Some ransomware groups try to avoid hitting sensitive targets like healthcare and energy infrastructure. This may be because they don’t want to attract extra attention from law enforcement, or maybe they have some ethics.
In any case, the creators of the Hive ransomware definitely are willing to hit any target, and have been known to shut down systems of health care facilities. They are also one of the most tech-savvy and well-organized gangs, using a custom API with portals for affiliates and victims, and dedicated “customer service” channels for communicating with victims.
They are also known for using “triple extortion” attacks, which involve using stolen data to contact clients or partners of the victim and threaten them, putting even more pressure on victims to pay the ransom.
The Ransomware arms race
It seems like ransomware gangs are getting more dangerous with each passing year. This has caused a kind of “arms race” as cyber security experts try to adapt. Unfortunately, for now, the ransomware gangs are winning.
So how can we turn this situation around? We can’t wait for governments or cyber security professionals to bail us out. This is a crisis affecting the whole world, and everyone has to do their part in confronting it.

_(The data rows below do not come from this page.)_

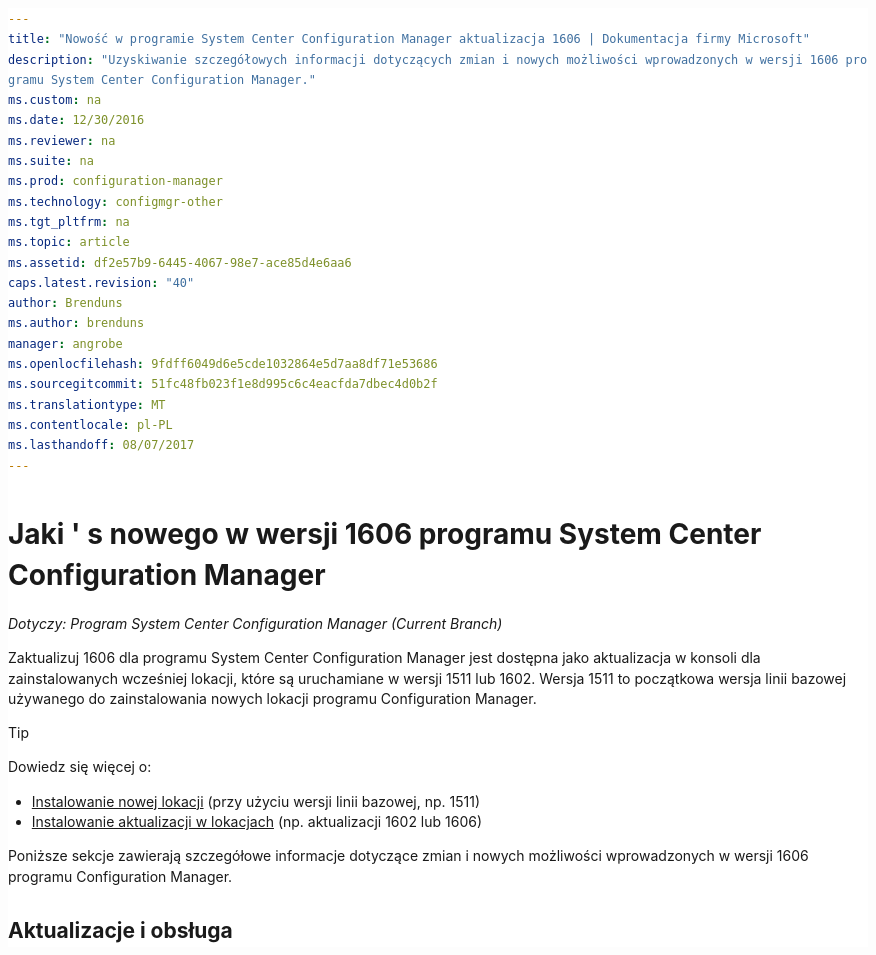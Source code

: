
 ```yaml
---
title: "Nowość w programie System Center Configuration Manager aktualizacja 1606 | Dokumentacja firmy Microsoft"
description: "Uzyskiwanie szczegółowych informacji dotyczących zmian i nowych możliwości wprowadzonych w wersji 1606 programu System Center Configuration Manager."
ms.custom: na
ms.date: 12/30/2016
ms.reviewer: na
ms.suite: na
ms.prod: configuration-manager
ms.technology: configmgr-other
ms.tgt_pltfrm: na
ms.topic: article
ms.assetid: df2e57b9-6445-4067-98e7-ace85d4e6aa6
caps.latest.revision: "40"
author: Brenduns
ms.author: brenduns
manager: angrobe
ms.openlocfilehash: 9fdff6049d6e5cde1032864e5d7aa8df71e53686
ms.sourcegitcommit: 51fc48fb023f1e8d995c6c4eacfda7dbec4d0b2f
ms.translationtype: MT
ms.contentlocale: pl-PL
ms.lasthandoff: 08/07/2017
---
```

# <a name="what39s-new-in-version-1606-of-system-center-configuration-manager"></a>Jaki &#39; s nowego w wersji 1606 programu System Center Configuration Manager

*Dotyczy: Program System Center Configuration Manager (Current Branch)*

Zaktualizuj 1606 dla programu System Center Configuration Manager jest dostępna jako aktualizacja w konsoli dla zainstalowanych wcześniej lokacji, które są uruchamiane w wersji 1511 lub 1602. Wersja 1511 to początkowa wersja linii bazowej używanego do zainstalowania nowych lokacji programu Configuration Manager.
> [!TIP]  
>  Dowiedz się więcej o:  
>   
>  -   [Instalowanie nowej lokacji](/sccm/core/servers/deploy/install) (przy użyciu wersji linii bazowej, np. 1511)  
>  -   [Instalowanie aktualizacji w lokacjach](/sccm/core/servers/manage/updates) (np. aktualizacji 1602 lub 1606)  

 Poniższe sekcje zawierają szczegółowe informacje dotyczące zmian i nowych możliwości wprowadzonych w wersji 1606 programu Configuration Manager.  



## <a name="updatesandservicing"></a>Aktualizacje i obsługa
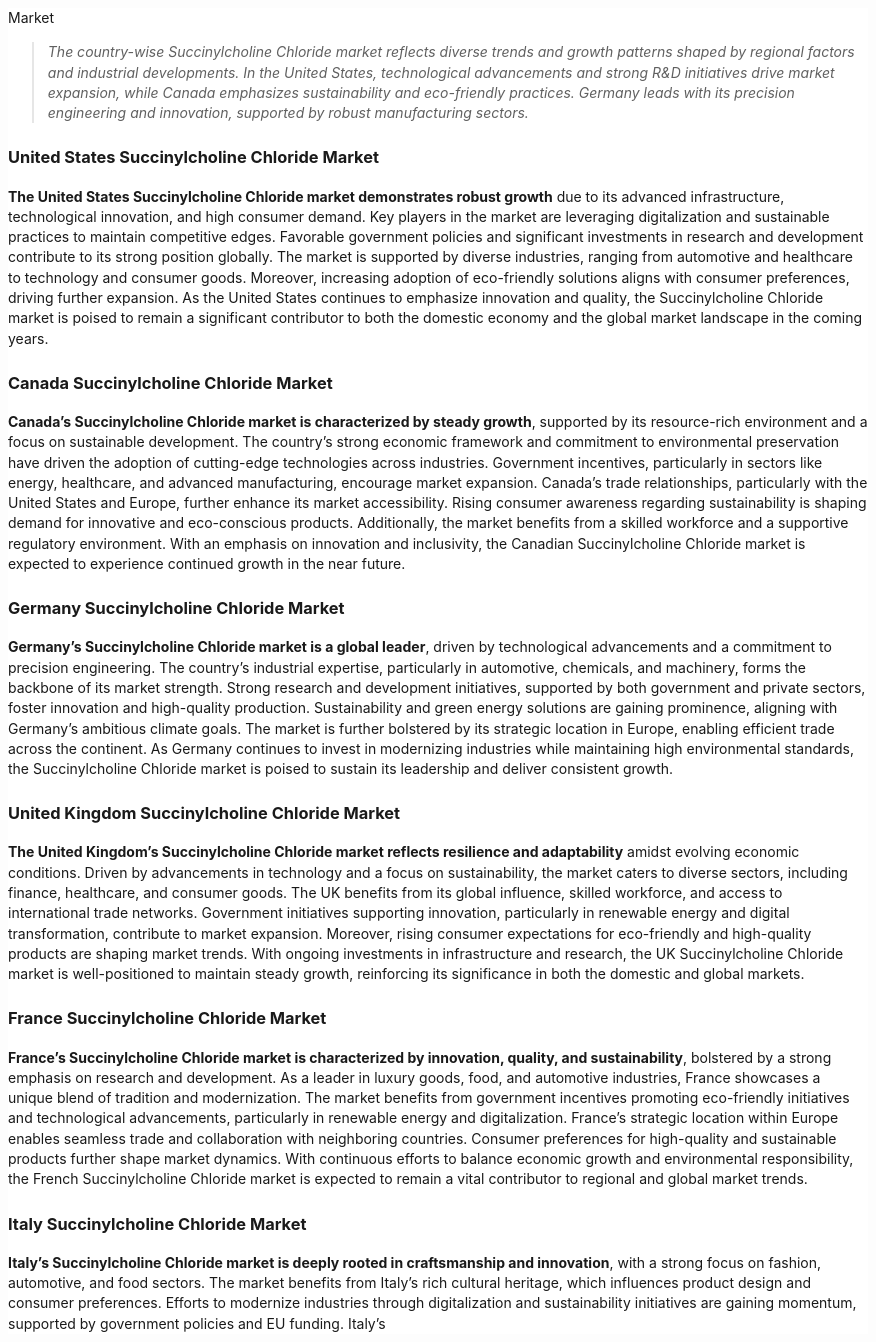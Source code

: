 Market<br /></span></h1><blockquote><p><em><span class="">The country-wise Succinylcholine Chloride market reflects diverse trends and growth patterns shaped by regional factors and industrial developments. In the United States, technological advancements and strong R&amp;D initiatives drive market expansion, while Canada emphasizes sustainability and eco-friendly practices. Germany leads with its precision engineering and innovation, supported by robust manufacturing sectors.</span></em></p></blockquote><h3><strong>United States Succinylcholine Chloride Market</strong></h3><p><strong>The United States Succinylcholine Chloride market demonstrates robust growth</strong> due to its advanced infrastructure, technological innovation, and high consumer demand. Key players in the market are leveraging digitalization and sustainable practices to maintain competitive edges. Favorable government policies and significant investments in research and development contribute to its strong position globally. The market is supported by diverse industries, ranging from automotive and healthcare to technology and consumer goods. Moreover, increasing adoption of eco-friendly solutions aligns with consumer preferences, driving further expansion. As the United States continues to emphasize innovation and quality, the Succinylcholine Chloride market is poised to remain a significant contributor to both the domestic economy and the global market landscape in the coming years.</p><h3><strong>Canada Succinylcholine Chloride Market</strong></h3><p><strong>Canada&rsquo;s Succinylcholine Chloride market is characterized by steady growth</strong>, supported by its resource-rich environment and a focus on sustainable development. The country&rsquo;s strong economic framework and commitment to environmental preservation have driven the adoption of cutting-edge technologies across industries. Government incentives, particularly in sectors like energy, healthcare, and advanced manufacturing, encourage market expansion. Canada&rsquo;s trade relationships, particularly with the United States and Europe, further enhance its market accessibility. Rising consumer awareness regarding sustainability is shaping demand for innovative and eco-conscious products. Additionally, the market benefits from a skilled workforce and a supportive regulatory environment. With an emphasis on innovation and inclusivity, the Canadian Succinylcholine Chloride market is expected to experience continued growth in the near future.</p><h3><strong>Germany Succinylcholine Chloride Market</strong></h3><p><strong>Germany&rsquo;s Succinylcholine Chloride market is a global leader</strong>, driven by technological advancements and a commitment to precision engineering. The country&rsquo;s industrial expertise, particularly in automotive, chemicals, and machinery, forms the backbone of its market strength. Strong research and development initiatives, supported by both government and private sectors, foster innovation and high-quality production. Sustainability and green energy solutions are gaining prominence, aligning with Germany&rsquo;s ambitious climate goals. The market is further bolstered by its strategic location in Europe, enabling efficient trade across the continent. As Germany continues to invest in modernizing industries while maintaining high environmental standards, the Succinylcholine Chloride market is poised to sustain its leadership and deliver consistent growth.</p><h3><strong>United Kingdom Succinylcholine Chloride Market</strong></h3><p><strong>The United Kingdom&rsquo;s Succinylcholine Chloride market reflects resilience and adaptability</strong> amidst evolving economic conditions. Driven by advancements in technology and a focus on sustainability, the market caters to diverse sectors, including finance, healthcare, and consumer goods. The UK benefits from its global influence, skilled workforce, and access to international trade networks. Government initiatives supporting innovation, particularly in renewable energy and digital transformation, contribute to market expansion. Moreover, rising consumer expectations for eco-friendly and high-quality products are shaping market trends. With ongoing investments in infrastructure and research, the UK Succinylcholine Chloride market is well-positioned to maintain steady growth, reinforcing its significance in both the domestic and global markets.</p><h3><strong>France Succinylcholine Chloride Market</strong></h3><p><strong>France&rsquo;s Succinylcholine Chloride market is characterized by innovation, quality, and sustainability</strong>, bolstered by a strong emphasis on research and development. As a leader in luxury goods, food, and automotive industries, France showcases a unique blend of tradition and modernization. The market benefits from government incentives promoting eco-friendly initiatives and technological advancements, particularly in renewable energy and digitalization. France&rsquo;s strategic location within Europe enables seamless trade and collaboration with neighboring countries. Consumer preferences for high-quality and sustainable products further shape market dynamics. With continuous efforts to balance economic growth and environmental responsibility, the French Succinylcholine Chloride market is expected to remain a vital contributor to regional and global market trends.</p><h3><strong>Italy Succinylcholine Chloride Market</strong></h3><p><strong>Italy&rsquo;s Succinylcholine Chloride market is deeply rooted in craftsmanship and innovation</strong>, with a strong focus on fashion, automotive, and food sectors. The market benefits from Italy&rsquo;s rich cultural heritage, which influences product design and consumer preferences. Efforts to modernize industries through digitalization and sustainability initiatives are gaining momentum, supported by government policies and EU funding. Italy&rsquo;s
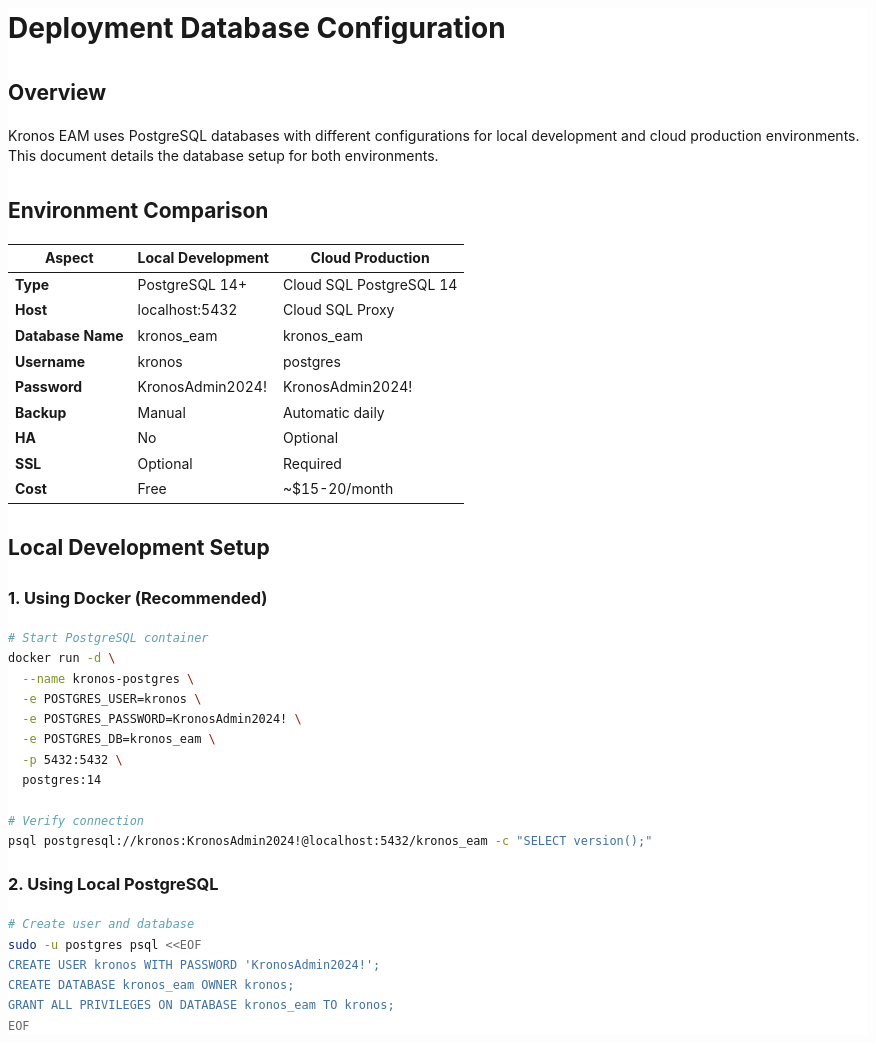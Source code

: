 # Deployment Database Configuration

## Overview

Kronos EAM uses PostgreSQL databases with different configurations for local development and cloud production environments. This document details the database setup for both environments.

## Environment Comparison

| Aspect | Local Development | Cloud Production |
|--------|------------------|------------------|
| **Type** | PostgreSQL 14+ | Cloud SQL PostgreSQL 14 |
| **Host** | localhost:5432 | Cloud SQL Proxy |
| **Database Name** | kronos_eam | kronos_eam |
| **Username** | kronos | postgres |
| **Password** | KronosAdmin2024! | KronosAdmin2024! |
| **Backup** | Manual | Automatic daily |
| **HA** | No | Optional |
| **SSL** | Optional | Required |
| **Cost** | Free | ~$15-20/month |

## Local Development Setup

### 1. Using Docker (Recommended)

```bash
# Start PostgreSQL container
docker run -d \
  --name kronos-postgres \
  -e POSTGRES_USER=kronos \
  -e POSTGRES_PASSWORD=KronosAdmin2024! \
  -e POSTGRES_DB=kronos_eam \
  -p 5432:5432 \
  postgres:14

# Verify connection
psql postgresql://kronos:KronosAdmin2024!@localhost:5432/kronos_eam -c "SELECT version();"
```

### 2. Using Local PostgreSQL

```bash
# Create user and database
sudo -u postgres psql <<EOF
CREATE USER kronos WITH PASSWORD 'KronosAdmin2024!';
CREATE DATABASE kronos_eam OWNER kronos;
GRANT ALL PRIVILEGES ON DATABASE kronos_eam TO kronos;
EOF
```
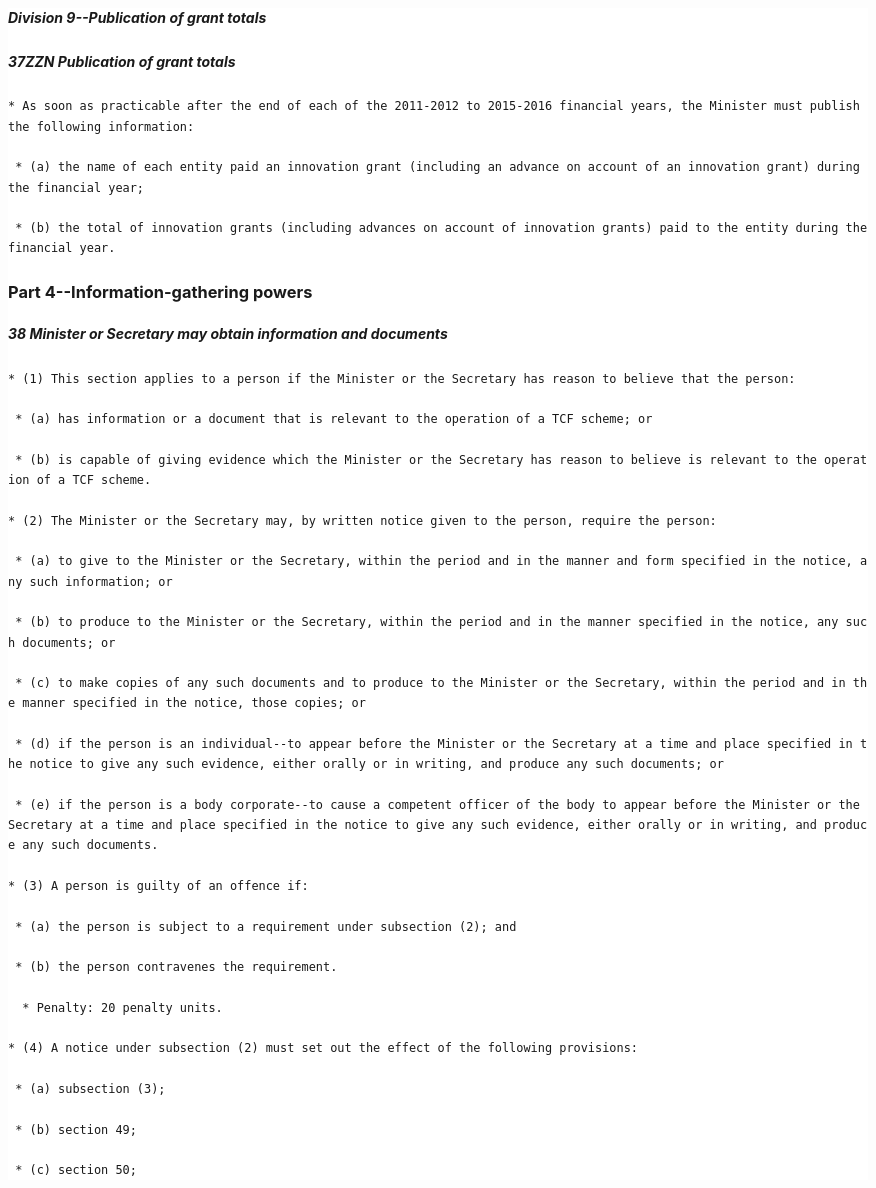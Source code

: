 ##### Division 9--Publication of grant totals

##### 37ZZN  Publication of grant totals

    * As soon as practicable after the end of each of the 2011-2012 to 2015-2016 financial years, the Minister must publish the following information:

     * (a) the name of each entity paid an innovation grant (including an advance on account of an innovation grant) during the financial year;

     * (b) the total of innovation grants (including advances on account of innovation grants) paid to the entity during the financial year.

### Part 4--Information-gathering powers

##### 38  Minister or Secretary may obtain information and documents 

    * (1) This section applies to a person if the Minister or the Secretary has reason to believe that the person:

     * (a) has information or a document that is relevant to the operation of a TCF scheme; or

     * (b) is capable of giving evidence which the Minister or the Secretary has reason to believe is relevant to the operation of a TCF scheme.

    * (2) The Minister or the Secretary may, by written notice given to the person, require the person:

     * (a) to give to the Minister or the Secretary, within the period and in the manner and form specified in the notice, any such information; or

     * (b) to produce to the Minister or the Secretary, within the period and in the manner specified in the notice, any such documents; or

     * (c) to make copies of any such documents and to produce to the Minister or the Secretary, within the period and in the manner specified in the notice, those copies; or

     * (d) if the person is an individual--to appear before the Minister or the Secretary at a time and place specified in the notice to give any such evidence, either orally or in writing, and produce any such documents; or

     * (e) if the person is a body corporate--to cause a competent officer of the body to appear before the Minister or the Secretary at a time and place specified in the notice to give any such evidence, either orally or in writing, and produce any such documents.

    * (3) A person is guilty of an offence if:

     * (a) the person is subject to a requirement under subsection (2); and

     * (b) the person contravenes the requirement.

      * Penalty: 20 penalty units.

    * (4) A notice under subsection (2) must set out the effect of the following provisions:

     * (a) subsection (3);

     * (b) section 49;

     * (c) section 50;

The key to confronting this crisis is education, education, education. Most attacks occur because of lax security practices and lack of understanding about how attacks happen. Knowledge of cybersecurity needs to be seen as a fundamental job skill, like knowing how to use Microsoft Word or email.
There is only so much that management and IT leadership can do. When it comes to ransomware defenses, the chain is only as strong as the weakest link.